SIFF watch: the standard [1/5]

Thestandard Clip

The Standard
[siff] opens with a wandering shot of EveryHigh USA (actually, director Jordan Albertsen’s Whidbey Island alma mater). The usual menagerie of teenagers lounge about in the courtyard: a guitar strummer, stoners, oppressed freshmen, skaters. Paths intersect, friends are spotted having serious conversations, and a kid slides past the principal to grab a forgotten lunch from his car. As the camera follows him to the parking lot, we quickly guess that it isn’t just a sandwich in his glovebox. Out comes a gun, which he worriedly holds to his head. The screen goes black and a shot rings out.

When the white titles have finished rolling over the dark screen and ominous music, it’s three days earlier. Before the big event, when everyone’s lives are carefree and ridiculously dull. Days are occupied with fights over who’s (not) buying the pot, stocking grocery store shelves, groaning over the lameness of standardized testing, and skipping class to smoke the aforementioned marijuana. The next time you feel like complaining about the unrealistic lives of kids on primetime teen dramas, remember how completely boring the surface of high school existence actually is when it’s not embellished by hip writers. Finishing that last overdue paper can cause major angst and disrupts a long term relationship. It’s all deadly serious to the kids, but they have a lot of trouble selling it as anything other than terribly banal to the rest of us.

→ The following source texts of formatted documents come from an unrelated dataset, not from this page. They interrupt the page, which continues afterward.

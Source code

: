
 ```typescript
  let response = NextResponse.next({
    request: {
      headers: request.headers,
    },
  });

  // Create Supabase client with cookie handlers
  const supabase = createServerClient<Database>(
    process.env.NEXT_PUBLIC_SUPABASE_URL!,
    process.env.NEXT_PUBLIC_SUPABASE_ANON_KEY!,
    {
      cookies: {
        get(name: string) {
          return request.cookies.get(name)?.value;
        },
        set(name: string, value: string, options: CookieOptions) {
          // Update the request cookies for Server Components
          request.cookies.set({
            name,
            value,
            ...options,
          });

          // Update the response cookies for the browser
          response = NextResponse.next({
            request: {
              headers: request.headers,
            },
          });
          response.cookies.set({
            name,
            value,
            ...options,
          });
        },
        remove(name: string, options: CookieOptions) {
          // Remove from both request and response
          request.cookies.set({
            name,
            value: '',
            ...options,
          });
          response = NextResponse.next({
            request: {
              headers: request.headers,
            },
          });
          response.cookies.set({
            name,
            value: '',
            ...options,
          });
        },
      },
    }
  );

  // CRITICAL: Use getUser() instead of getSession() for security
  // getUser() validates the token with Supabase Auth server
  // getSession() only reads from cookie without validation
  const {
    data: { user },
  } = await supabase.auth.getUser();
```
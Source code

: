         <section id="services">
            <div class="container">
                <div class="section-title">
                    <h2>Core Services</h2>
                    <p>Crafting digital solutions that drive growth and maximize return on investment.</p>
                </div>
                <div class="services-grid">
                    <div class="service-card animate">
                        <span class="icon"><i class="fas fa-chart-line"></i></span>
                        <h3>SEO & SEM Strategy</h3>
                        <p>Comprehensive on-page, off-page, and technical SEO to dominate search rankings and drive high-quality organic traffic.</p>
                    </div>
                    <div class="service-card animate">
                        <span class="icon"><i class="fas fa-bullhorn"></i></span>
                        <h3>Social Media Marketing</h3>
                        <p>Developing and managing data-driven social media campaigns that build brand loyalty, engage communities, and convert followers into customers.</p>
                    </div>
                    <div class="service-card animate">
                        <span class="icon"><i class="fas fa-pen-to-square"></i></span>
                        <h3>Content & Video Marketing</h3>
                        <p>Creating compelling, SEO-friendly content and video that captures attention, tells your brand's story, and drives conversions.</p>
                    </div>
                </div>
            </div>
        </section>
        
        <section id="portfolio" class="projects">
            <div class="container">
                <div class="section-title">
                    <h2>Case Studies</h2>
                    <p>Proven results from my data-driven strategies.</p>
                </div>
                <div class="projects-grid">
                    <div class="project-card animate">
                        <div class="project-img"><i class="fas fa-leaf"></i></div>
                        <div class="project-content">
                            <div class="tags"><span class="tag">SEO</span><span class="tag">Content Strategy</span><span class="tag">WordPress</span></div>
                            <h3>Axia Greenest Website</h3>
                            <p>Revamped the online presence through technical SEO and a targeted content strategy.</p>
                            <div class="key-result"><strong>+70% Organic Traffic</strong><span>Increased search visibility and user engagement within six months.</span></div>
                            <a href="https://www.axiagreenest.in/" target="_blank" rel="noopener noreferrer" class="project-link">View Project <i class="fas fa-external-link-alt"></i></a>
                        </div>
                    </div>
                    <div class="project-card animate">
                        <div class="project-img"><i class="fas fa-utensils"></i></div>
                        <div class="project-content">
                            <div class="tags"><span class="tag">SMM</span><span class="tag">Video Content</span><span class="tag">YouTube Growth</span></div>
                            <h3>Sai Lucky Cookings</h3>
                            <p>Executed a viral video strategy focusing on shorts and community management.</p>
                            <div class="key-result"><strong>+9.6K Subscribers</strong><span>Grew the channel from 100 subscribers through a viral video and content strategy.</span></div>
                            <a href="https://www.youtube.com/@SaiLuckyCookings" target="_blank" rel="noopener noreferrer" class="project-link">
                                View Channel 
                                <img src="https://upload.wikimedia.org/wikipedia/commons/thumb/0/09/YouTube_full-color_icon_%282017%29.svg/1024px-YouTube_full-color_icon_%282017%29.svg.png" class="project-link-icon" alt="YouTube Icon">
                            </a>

The story goes on like this for a little more than an hour until we get back to the beginning again. Along the way, confused, but slightly off-track good student Dylan sorts out issues academic, romantic, and family. Then we find out that the school shooting wasn’t what we thought it was at all. When it’s all over, Coldplay swells over the credits. It’s a cheap and unearned ending that offends the audience’s patience without being the least bit provocative. If you want to watch a movie about school violence, you’d do much better to rent Elephant. Gus Van Sant’s meditation on the Columbine shootings is a masterpiece, and it even features the star of this movie.